Chemical industry, white biotechnology and renewables

28 sept 2010
14:30 - 15:00

Chemical industry, white biotechnology and renewables

Although today’s biofuel industry relies mainly on ethanol bioproduction, there is a growing concern that this molecule is not an optimal fuel. Ethanol has a low energy density; its production requires a costly distillation step; its generalization would require the adaptation of industrial equipment and car engines. The direct bioconversion of renewable resources into hydrocarbons compatible with the current petroleum industry appears as a more promising option. However, natural organisms have not evolved metabolic pathways for the efficient production of large amounts of such hydrocarbons.

The design and reduction to practice of an artificial metabolic pathway for producing the gaseous hydrocarbon isobutene will be presented. This pathway features the highest carbon balance allowed by thermodynamics and requires no consumption of reduced NAD(P) equivalent. It involves several enzymatic activities that are not known to operate in natural species.

Engineering of the enzymes and optimisation of the metabolic background are ongoing so as to enable the large-scale production of isobutene from renewable resources such as saccharose, starch-derived glucose, or fermentable sugars obtained from the degradation of lignocellulosic material, according to the general equation: C6H12O6      C4H8  +  2CO2  +  2H2O.

Gaseous bioproduction bypasses the limitations encountered in classical bioprocesses that lead to liquid products: there is no product inhibition, as the product does not accumulate in the vessel; there is no costly downstream processing, such as distillation or solvent extraction.

Isobutene can be further transformed into various liquid fuels compatible with current petrochemical infrastructure and engines.
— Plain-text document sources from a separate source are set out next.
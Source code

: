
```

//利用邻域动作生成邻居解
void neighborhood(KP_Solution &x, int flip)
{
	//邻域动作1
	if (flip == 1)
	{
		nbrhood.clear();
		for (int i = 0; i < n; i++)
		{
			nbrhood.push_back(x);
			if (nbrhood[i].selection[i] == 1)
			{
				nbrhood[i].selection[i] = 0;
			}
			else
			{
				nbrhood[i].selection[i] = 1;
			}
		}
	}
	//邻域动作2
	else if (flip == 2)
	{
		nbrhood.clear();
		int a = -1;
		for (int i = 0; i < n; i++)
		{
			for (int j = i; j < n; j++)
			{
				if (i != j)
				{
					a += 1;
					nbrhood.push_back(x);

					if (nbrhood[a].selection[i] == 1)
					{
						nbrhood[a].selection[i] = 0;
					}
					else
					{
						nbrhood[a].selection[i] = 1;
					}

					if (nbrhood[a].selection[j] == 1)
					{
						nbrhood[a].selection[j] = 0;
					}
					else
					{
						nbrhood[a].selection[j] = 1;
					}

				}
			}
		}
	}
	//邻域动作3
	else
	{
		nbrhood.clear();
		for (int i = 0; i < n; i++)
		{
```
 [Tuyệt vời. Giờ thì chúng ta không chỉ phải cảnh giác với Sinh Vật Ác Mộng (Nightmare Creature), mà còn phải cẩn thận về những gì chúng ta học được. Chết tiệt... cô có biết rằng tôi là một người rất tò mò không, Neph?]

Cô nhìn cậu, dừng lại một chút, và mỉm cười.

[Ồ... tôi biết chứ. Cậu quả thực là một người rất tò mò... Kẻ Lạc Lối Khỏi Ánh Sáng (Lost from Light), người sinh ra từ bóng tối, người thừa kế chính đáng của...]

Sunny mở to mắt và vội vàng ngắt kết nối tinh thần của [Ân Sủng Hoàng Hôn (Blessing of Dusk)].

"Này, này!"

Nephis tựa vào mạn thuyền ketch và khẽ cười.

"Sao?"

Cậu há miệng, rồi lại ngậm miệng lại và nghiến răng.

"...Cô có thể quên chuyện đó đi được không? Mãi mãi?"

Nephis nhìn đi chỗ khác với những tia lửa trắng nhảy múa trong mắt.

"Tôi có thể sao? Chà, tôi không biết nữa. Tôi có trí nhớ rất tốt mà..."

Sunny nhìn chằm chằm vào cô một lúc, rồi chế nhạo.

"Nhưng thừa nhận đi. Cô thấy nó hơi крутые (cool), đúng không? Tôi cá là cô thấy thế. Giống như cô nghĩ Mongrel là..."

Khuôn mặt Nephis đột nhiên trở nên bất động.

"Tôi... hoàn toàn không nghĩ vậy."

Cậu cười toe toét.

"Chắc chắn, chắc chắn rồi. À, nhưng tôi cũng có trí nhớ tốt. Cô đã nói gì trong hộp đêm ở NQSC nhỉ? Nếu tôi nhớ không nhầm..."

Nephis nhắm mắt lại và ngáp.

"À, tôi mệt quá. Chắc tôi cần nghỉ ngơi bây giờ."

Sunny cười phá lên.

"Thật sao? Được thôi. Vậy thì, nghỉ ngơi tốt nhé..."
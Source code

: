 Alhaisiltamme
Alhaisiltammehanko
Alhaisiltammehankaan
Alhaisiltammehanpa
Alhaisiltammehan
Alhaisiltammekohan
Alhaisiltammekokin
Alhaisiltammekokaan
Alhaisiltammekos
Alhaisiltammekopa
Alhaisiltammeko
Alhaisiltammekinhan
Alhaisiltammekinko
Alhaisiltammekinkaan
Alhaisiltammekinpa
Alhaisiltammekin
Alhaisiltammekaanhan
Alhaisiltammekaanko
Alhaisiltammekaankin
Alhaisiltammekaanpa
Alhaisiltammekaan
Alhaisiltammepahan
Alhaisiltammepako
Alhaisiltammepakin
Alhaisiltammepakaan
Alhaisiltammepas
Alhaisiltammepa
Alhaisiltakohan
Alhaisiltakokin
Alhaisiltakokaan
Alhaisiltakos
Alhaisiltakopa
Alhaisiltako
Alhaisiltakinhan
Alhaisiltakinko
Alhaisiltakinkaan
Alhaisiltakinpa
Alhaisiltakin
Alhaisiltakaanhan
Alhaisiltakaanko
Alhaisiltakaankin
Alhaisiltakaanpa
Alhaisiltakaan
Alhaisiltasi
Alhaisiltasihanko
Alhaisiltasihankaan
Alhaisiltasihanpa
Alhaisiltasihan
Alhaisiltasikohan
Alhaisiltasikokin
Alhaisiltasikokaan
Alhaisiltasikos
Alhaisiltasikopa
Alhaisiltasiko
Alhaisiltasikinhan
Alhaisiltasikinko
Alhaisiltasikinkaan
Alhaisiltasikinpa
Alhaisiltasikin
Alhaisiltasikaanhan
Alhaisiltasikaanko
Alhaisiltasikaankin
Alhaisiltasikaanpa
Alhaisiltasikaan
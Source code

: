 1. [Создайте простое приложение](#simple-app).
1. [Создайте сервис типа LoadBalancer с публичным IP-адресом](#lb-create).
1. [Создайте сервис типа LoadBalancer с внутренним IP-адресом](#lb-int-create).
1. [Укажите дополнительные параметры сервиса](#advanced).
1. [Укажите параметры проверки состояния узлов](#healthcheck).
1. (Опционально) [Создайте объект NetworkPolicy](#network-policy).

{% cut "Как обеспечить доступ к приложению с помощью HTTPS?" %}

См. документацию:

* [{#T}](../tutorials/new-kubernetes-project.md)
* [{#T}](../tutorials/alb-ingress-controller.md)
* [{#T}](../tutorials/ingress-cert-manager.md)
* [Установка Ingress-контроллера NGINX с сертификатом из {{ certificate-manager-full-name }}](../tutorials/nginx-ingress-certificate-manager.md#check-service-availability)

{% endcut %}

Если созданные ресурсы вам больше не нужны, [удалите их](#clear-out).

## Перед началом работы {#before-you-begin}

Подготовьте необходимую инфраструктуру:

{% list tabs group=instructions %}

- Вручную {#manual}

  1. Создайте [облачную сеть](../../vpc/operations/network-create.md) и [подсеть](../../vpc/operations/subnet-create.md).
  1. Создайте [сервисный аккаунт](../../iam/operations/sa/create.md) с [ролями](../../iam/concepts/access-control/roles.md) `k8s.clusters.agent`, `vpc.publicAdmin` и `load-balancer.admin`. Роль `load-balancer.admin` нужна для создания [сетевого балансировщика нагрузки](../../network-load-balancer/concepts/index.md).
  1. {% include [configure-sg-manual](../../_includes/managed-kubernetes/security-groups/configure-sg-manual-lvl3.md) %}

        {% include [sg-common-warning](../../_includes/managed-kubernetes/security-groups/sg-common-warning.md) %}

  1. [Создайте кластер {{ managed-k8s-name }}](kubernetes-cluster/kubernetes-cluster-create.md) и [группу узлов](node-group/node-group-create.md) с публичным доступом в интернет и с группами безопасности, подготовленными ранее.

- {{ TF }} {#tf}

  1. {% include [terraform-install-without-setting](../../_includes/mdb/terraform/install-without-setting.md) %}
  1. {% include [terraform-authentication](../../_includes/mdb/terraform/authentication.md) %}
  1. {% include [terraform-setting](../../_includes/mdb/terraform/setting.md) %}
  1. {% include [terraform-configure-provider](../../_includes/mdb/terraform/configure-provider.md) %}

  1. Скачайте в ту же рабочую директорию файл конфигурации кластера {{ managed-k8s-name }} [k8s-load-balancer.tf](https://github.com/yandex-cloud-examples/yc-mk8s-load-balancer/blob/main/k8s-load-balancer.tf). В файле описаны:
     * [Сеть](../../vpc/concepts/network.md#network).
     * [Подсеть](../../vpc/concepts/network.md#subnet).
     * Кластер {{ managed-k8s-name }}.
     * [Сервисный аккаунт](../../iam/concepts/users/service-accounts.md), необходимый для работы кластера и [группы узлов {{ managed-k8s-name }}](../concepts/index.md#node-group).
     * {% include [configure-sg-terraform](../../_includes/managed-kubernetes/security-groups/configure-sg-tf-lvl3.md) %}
Such fuels include iso-octane (to be used as gasoline), iso-dodecane (to be used as jet fuel), iso-hexadecane (to be used as diesel) and ETBE (a widely used gasoline additive), by condensation with bioethanol.

The isobutene product tree also encompasses butyl rubber (a main component of tires), methyl-metacrylate (the precursor of organic glass), isobutene polymers ranging from lubricants to thermoplastics, and several fine chemical compounds.

The development of completely artificial metabolic pathways opens up new perspectives for bioprocesses in the domain of fuels and commodities, expected to play a major role in this forthcoming post-oil era.